Leo Bicknell writes:
However, if you put 15G down your "20G" path, you have no redundancy. In a cut, dropping 5G on the floor, causing 33% packet loss is not "up", it might as well be down.
Sorry, it doesn't work like that either. 33% packet loss is an upper limit, but not what you'd see in practice. The vast majority of traffic is responsive to congestion and will back off. It is difficult to predict that actual drop rate; that depends a lot on your traffic mix. A million "web mice" are much less elastic than a dozen bulk transfers. It is true that on average (averaged over all bytes), *throughput* will go down by 33%. But this reduction will not be distributed evenly over all connections. In an extreme (ly benign) case, 6G of the 20G are 30 NNTP connections normally running at 200 Mb/s each, with 50 ms RTT. A drop rate of just 0.01% will cause those connections to back down to 20 Mb/s each (0.6 Gb/s total). This alone is more than enough to handle the capacity reduction. All other connections will (absent other QoS mechanisms) see the same 0.01% loss, but this won't cause serious issues to most applications. What users WILL notice is when suddenly there's a 200ms standing queue because of the overload situation. This is a case for using RED (or small router buffers). Another trick would be to preferentially drop "low-value" traffic, so that other users wouldn't have to experience loss (or even delay, depending on configuration) at all. And conversely, if you have (a bounded amount of) "high-value" traffic, you could configure protected resources for that.
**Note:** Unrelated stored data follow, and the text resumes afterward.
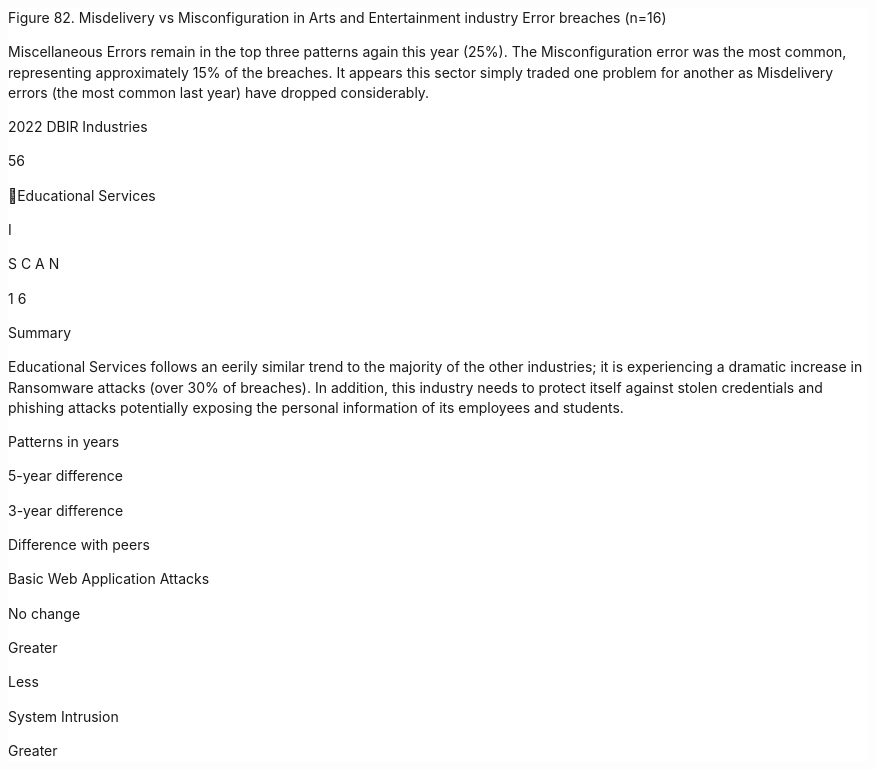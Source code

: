 Figure 82\. Misdelivery vs Misconfiguration in Arts and Entertainment industry Error 
breaches (n\=16\)

Miscellaneous Errors remain in the 
top three patterns again this year 
(25%). The Misconfiguration error 
was the most common, representing 
approximately 15% of the breaches. 
It appears this sector simply traded 
one problem for another as Misdelivery 
errors (the most common last year) 
have dropped considerably. 

2022 DBIR Industries

56

Educational Services

I

S
C
A
N

1
6

Summary 

Educational Services follows an eerily similar trend to the majority of the other industries; 
it is experiencing a dramatic increase in Ransomware attacks (over 30% of breaches). In 
addition, this industry needs to protect itself against stolen credentials and phishing 
attacks potentially exposing the personal information of its employees and students.

Patterns in years

5\-year 
difference

3\-year 
difference

Difference 
with peers

Basic Web 
Application Attacks

No change

Greater

Less

System Intrusion

Greater
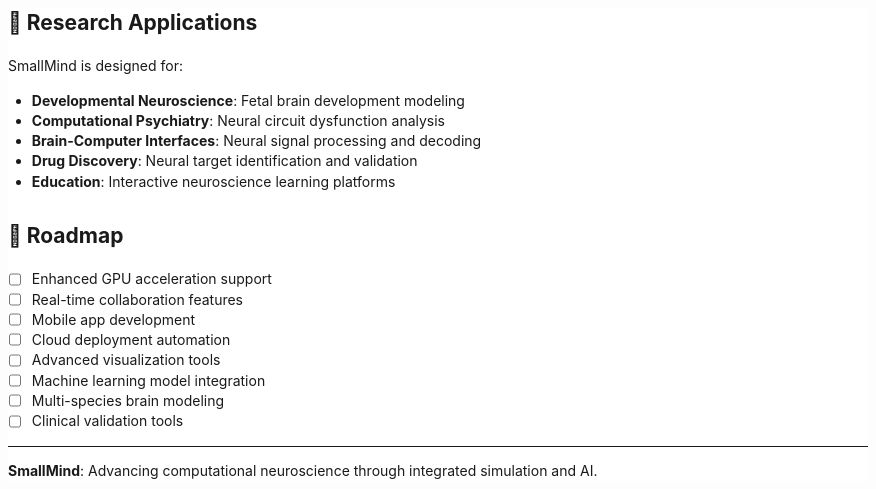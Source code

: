 ## 🔬 Research Applications

SmallMind is designed for:

- **Developmental Neuroscience**: Fetal brain development modeling
- **Computational Psychiatry**: Neural circuit dysfunction analysis
- **Brain-Computer Interfaces**: Neural signal processing and decoding
- **Drug Discovery**: Neural target identification and validation
- **Education**: Interactive neuroscience learning platforms

## 🚀 Roadmap

- [ ] Enhanced GPU acceleration support
- [ ] Real-time collaboration features
- [ ] Mobile app development
- [ ] Cloud deployment automation
- [ ] Advanced visualization tools
- [ ] Machine learning model integration
- [ ] Multi-species brain modeling
- [ ] Clinical validation tools

---

**SmallMind**: Advancing computational neuroscience through integrated simulation and AI.
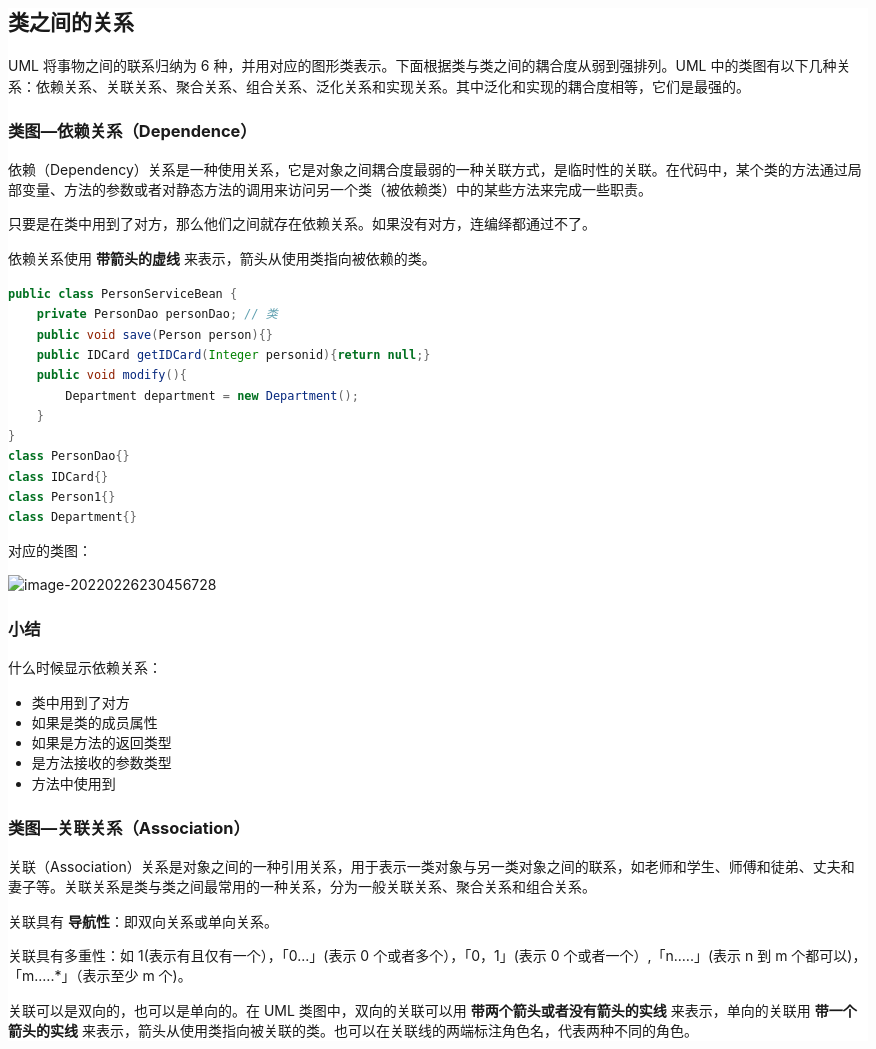## 类之间的关系

UML 将事物之间的联系归纳为 6 种，并用对应的图形类表示。下面根据类与类之间的耦合度从弱到强排列。UML 中的类图有以下几种关系：依赖关系、关联关系、聚合关系、组合关系、泛化关系和实现关系。其中泛化和实现的耦合度相等，它们是最强的。

### 类图—依赖关系（Dependence）

依赖（Dependency）关系是一种使用关系，它是对象之间耦合度最弱的一种关联方式，是临时性的关联。在代码中，某个类的方法通过局部变量、方法的参数或者对静态方法的调用来访问另一个类（被依赖类）中的某些方法来完成一些职责。

只要是在类中用到了对方，那么他们之间就存在依赖关系。如果没有对方，连编绎都通过不了。

依赖关系使用 **带箭头的虚线** 来表示，箭头从使用类指向被依赖的类。

```java
public class PersonServiceBean {
    private PersonDao personDao; // 类
    public void save(Person person){}
    public IDCard getIDCard(Integer personid){return null;}
    public void modify(){
        Department department = new Department();
    }
}
class PersonDao{}
class IDCard{}
class Person1{}
class Department{}
```

对应的类图：

![image-20220226230456728](https://cdn.staticaly.com/gh/Kele-Bingtang/static@master/img/design-pattern/20220226230457.png)

### 小结

什么时候显示依赖关系：

- 类中用到了对方
- 如果是类的成员属性
- 如果是方法的返回类型
- 是方法接收的参数类型
- 方法中使用到

### 类图—关联关系（Association）

关联（Association）关系是对象之间的一种引用关系，用于表示一类对象与另一类对象之间的联系，如老师和学生、师傅和徒弟、丈夫和妻子等。关联关系是类与类之间最常用的一种关系，分为一般关联关系、聚合关系和组合关系。

关联具有 **导航性**：即双向关系或单向关系。

关联具有多重性：如 1(表示有且仅有一个），「0...」(表示 0 个或者多个），「0，1」(表示 0 个或者一个）,「n.….」(表示 n 到 m 个都可以)，「m.….*」（表示至少 m 个)。

关联可以是双向的，也可以是单向的。在 UML 类图中，双向的关联可以用 **带两个箭头或者没有箭头的实线** 来表示，单向的关联用 **带一个箭头的实线** 来表示，箭头从使用类指向被关联的类。也可以在关联线的两端标注角色名，代表两种不同的角色。
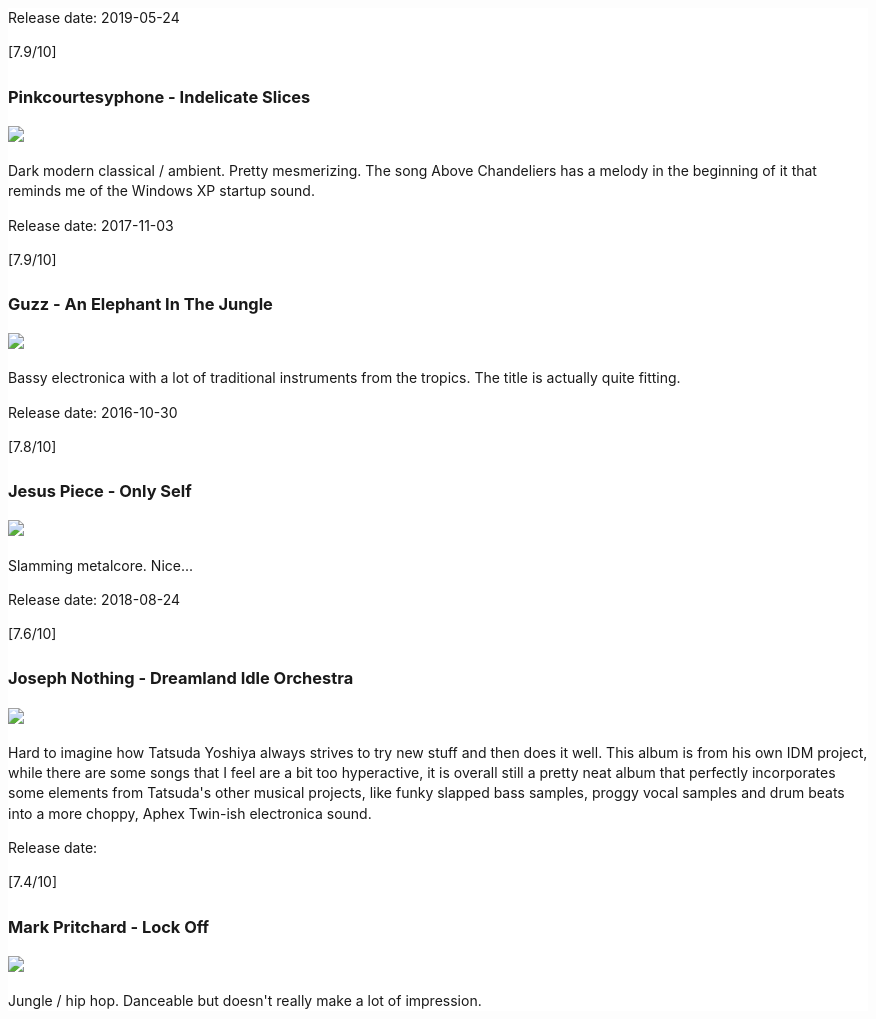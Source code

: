   Release date: 2019-05-24

  [7.9/10]

### Pinkcourtesyphone - Indelicate Slices

  ![](https://f4.bcbits.com/img/a4122068721_10.jpg)

  Dark modern classical / ambient. Pretty mesmerizing. The song Above Chandeliers has a melody in the beginning of it that reminds me of the Windows XP startup sound.

  Release date: 2017-11-03

  [7.9/10]

### Guzz - An Elephant In The Jungle

  ![](https://f4.bcbits.com/img/a0839264384_10.jpg)

  Bassy electronica with a lot of traditional instruments from the tropics. The title is actually quite fitting.

  Release date: 2016-10-30

  [7.8/10]

### Jesus Piece - Only Self

  ![](https://f4.bcbits.com/img/a2985474853_10.jpg)

  Slamming metalcore. Nice...

  Release date: 2018-08-24

  [7.6/10]

### Joseph Nothing - Dreamland Idle Orchestra

  ![](https://assets.boomkat.com/spree/products/230445/large/original.jpg)

  Hard to imagine how Tatsuda Yoshiya always strives to try new stuff and then does it well. This album is from his own IDM project, while there are some songs that I feel are a bit too hyperactive, it is overall still a pretty neat album that perfectly incorporates some elements from Tatsuda's other musical projects, like funky slapped bass samples, proggy vocal samples and drum beats into a more choppy, Aphex Twin-ish electronica sound.

  Release date: 

  [7.4/10]

### Mark Pritchard - Lock Off

  ![](https://www.residentadvisor.net/images/reviews/2013/warprecords-349.jpg)

  Jungle / hip hop. Danceable but doesn't really make a lot of impression.
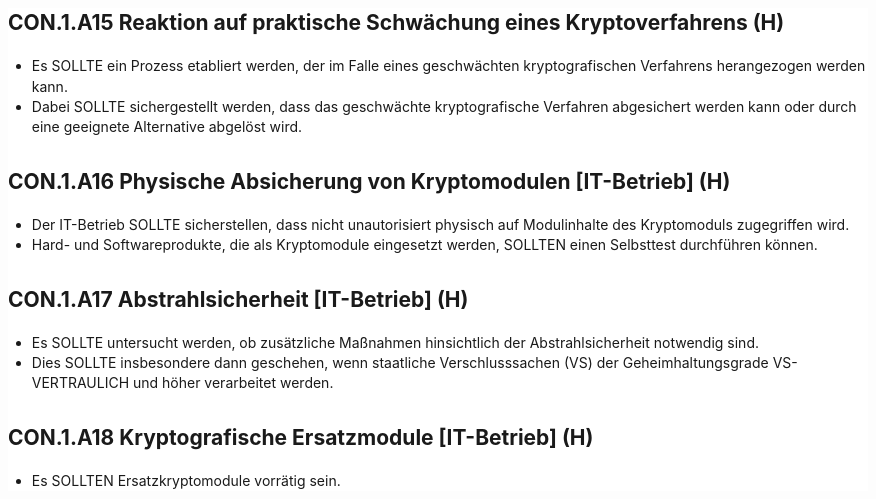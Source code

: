 ## CON.1.A15 Reaktion auf praktische Schwächung eines Kryptoverfahrens (H)

- Es SOLLTE ein Prozess etabliert werden, der im Falle eines geschwächten kryptografischen Verfahrens herangezogen werden kann.
- Dabei SOLLTE sichergestellt werden, dass das geschwächte kryptografische Verfahren abgesichert werden kann oder durch eine geeignete Alternative abgelöst wird.

## CON.1.A16 Physische Absicherung von Kryptomodulen [IT-Betrieb] (H)

- Der IT-Betrieb SOLLTE sicherstellen, dass nicht unautorisiert physisch auf Modulinhalte des Kryptomoduls zugegriffen wird.
- Hard- und Softwareprodukte, die als Kryptomodule eingesetzt werden, SOLLTEN einen Selbsttest durchführen können.

## CON.1.A17 Abstrahlsicherheit [IT-Betrieb] (H)

- Es SOLLTE untersucht werden, ob zusätzliche Maßnahmen hinsichtlich der Abstrahlsicherheit notwendig sind.
- Dies SOLLTE insbesondere dann geschehen, wenn staatliche Verschlusssachen (VS) der Geheimhaltungsgrade VS-VERTRAULICH und höher verarbeitet werden.

## CON.1.A18 Kryptografische Ersatzmodule [IT-Betrieb] (H)

- Es SOLLTEN Ersatzkryptomodule vorrätig sein.



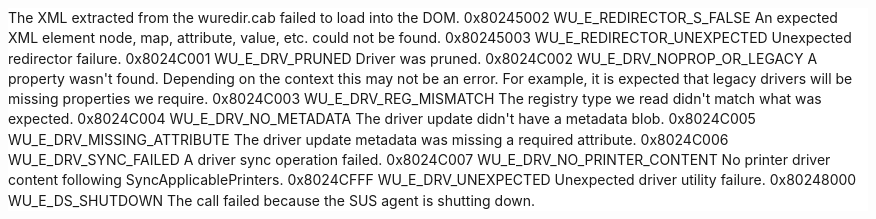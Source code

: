 <td style="border:1px solid black;">The XML extracted from the wuredir.cab failed to load into the DOM.</td>
</tr>
<tr class="odd">
<td style="border:1px solid black;">0x80245002</td>
<td style="border:1px solid black;">WU_E_REDIRECTOR_S_FALSE</td>
<td style="border:1px solid black;">An expected XML element node, map, attribute, value, etc. could not be found.</td>
</tr>
<tr class="even">
<td style="border:1px solid black;">0x80245003</td>
<td style="border:1px solid black;">WU_E_REDIRECTOR_UNEXPECTED</td>
<td style="border:1px solid black;">Unexpected redirector failure.</td>
</tr>
<tr class="odd">
<td style="border:1px solid black;">0x8024C001</td>
<td style="border:1px solid black;">WU_E_DRV_PRUNED</td>
<td style="border:1px solid black;">Driver was pruned.</td>
</tr>
<tr class="even">
<td style="border:1px solid black;">0x8024C002</td>
<td style="border:1px solid black;">WU_E_DRV_NOPROP_OR_LEGACY</td>
<td style="border:1px solid black;">A property wasn't found. Depending on the context this may not be an error. For example, it is expected that legacy drivers will be missing properties we require.</td>
</tr>
<tr class="odd">
<td style="border:1px solid black;">0x8024C003</td>
<td style="border:1px solid black;">WU_E_DRV_REG_MISMATCH</td>
<td style="border:1px solid black;">The registry type we read didn't match what was expected.</td>
</tr>
<tr class="even">
<td style="border:1px solid black;">0x8024C004</td>
<td style="border:1px solid black;">WU_E_DRV_NO_METADATA</td>
<td style="border:1px solid black;">The driver update didn't have a metadata blob.</td>
</tr>
<tr class="odd">
<td style="border:1px solid black;">0x8024C005</td>
<td style="border:1px solid black;">WU_E_DRV_MISSING_ATTRIBUTE</td>
<td style="border:1px solid black;">The driver update metadata was missing a required attribute.</td>
</tr>
<tr class="even">
<td style="border:1px solid black;">0x8024C006</td>
<td style="border:1px solid black;">WU_E_DRV_SYNC_FAILED</td>
<td style="border:1px solid black;">A driver sync operation failed.</td>
</tr>
<tr class="odd">
<td style="border:1px solid black;">0x8024C007</td>
<td style="border:1px solid black;">WU_E_DRV_NO_PRINTER_CONTENT</td>
<td style="border:1px solid black;">No printer driver content following SyncApplicablePrinters.</td>
</tr>
<tr class="even">
<td style="border:1px solid black;">0x8024CFFF</td>
<td style="border:1px solid black;">WU_E_DRV_UNEXPECTED</td>
<td style="border:1px solid black;">Unexpected driver utility failure.</td>
</tr>
<tr class="odd">
<td style="border:1px solid black;">0x80248000</td>
<td style="border:1px solid black;">WU_E_DS_SHUTDOWN</td>
<td style="border:1px solid black;">The call failed because the SUS agent is shutting down.</td>
</tr>
<tr class="even">
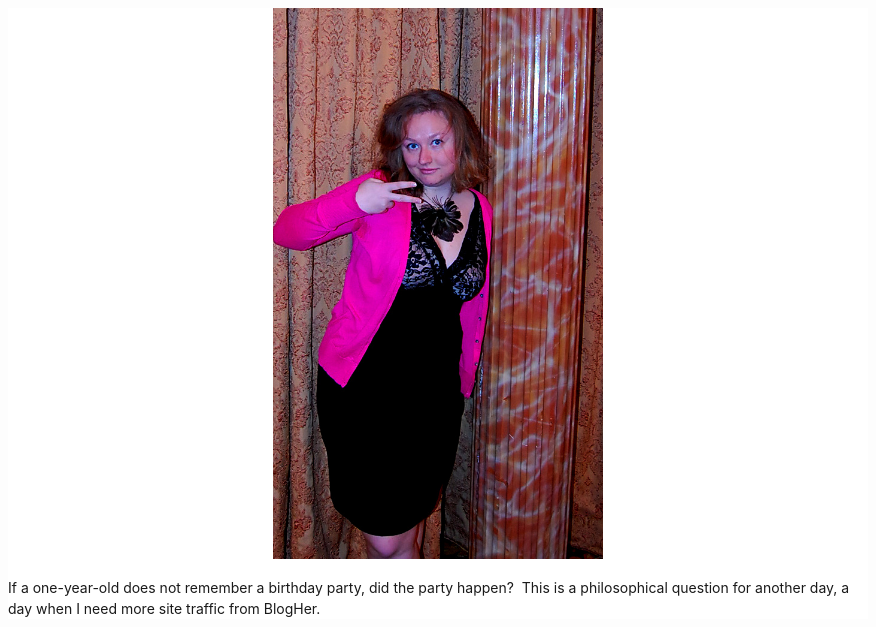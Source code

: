 <p style="text-align: center;">
  <a href="https://raw.githubusercontent.com/veekaybee/wlb/gh-pages/assets/images/2011/04/DSC_0413-2.jpg"><img class="aligncenter size-full wp-image-4758" title="DSC_0413-2" src="https://raw.githubusercontent.com/veekaybee/wlb/gh-pages/assets/images/2011/04/DSC_0413-2.jpg" alt="" width="331" height="551" /></a>
</p>

If a one-year-old does not remember a birthday party, did the party happen?  This is a philosophical question for another day, a day when I need more site traffic from BlogHer.
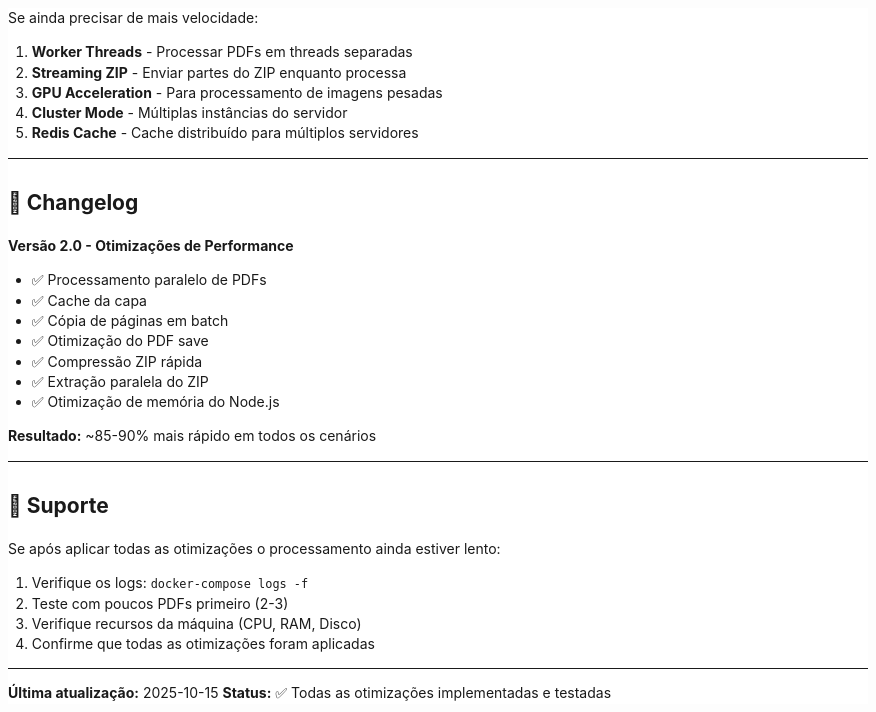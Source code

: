 Se ainda precisar de mais velocidade:

1. **Worker Threads** - Processar PDFs em threads separadas
2. **Streaming ZIP** - Enviar partes do ZIP enquanto processa
3. **GPU Acceleration** - Para processamento de imagens pesadas
4. **Cluster Mode** - Múltiplas instâncias do servidor
5. **Redis Cache** - Cache distribuído para múltiplos servidores

---

## 📝 Changelog

**Versão 2.0 - Otimizações de Performance**
- ✅ Processamento paralelo de PDFs
- ✅ Cache da capa
- ✅ Cópia de páginas em batch
- ✅ Otimização do PDF save
- ✅ Compressão ZIP rápida
- ✅ Extração paralela do ZIP
- ✅ Otimização de memória do Node.js

**Resultado:** ~85-90% mais rápido em todos os cenários

---

## 🙋 Suporte

Se após aplicar todas as otimizações o processamento ainda estiver lento:

1. Verifique os logs: `docker-compose logs -f`
2. Teste com poucos PDFs primeiro (2-3)
3. Verifique recursos da máquina (CPU, RAM, Disco)
4. Confirme que todas as otimizações foram aplicadas

---

**Última atualização:** 2025-10-15
**Status:** ✅ Todas as otimizações implementadas e testadas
If your redundancy solution is at Layer 3, you have to have the policies in place that you don't run much over 10G across your dual 10G links or you're back to effectively giving up all redundancy.
The recommendation has a good core, but it's not that black&white. Let's say that whatever exceeds the 10G should be low-value and extremely congestion-responsive traffic. NNTP (server/server) and P2P file sharing traffic are examples for this category. Both application types (NetNews and things like BitTorrent) even have application-level congestion responsiveness beyond what TCP itself provides: When a given connection has bad throughput, the application will prefer other, hopefully less congested paths. -- Simon.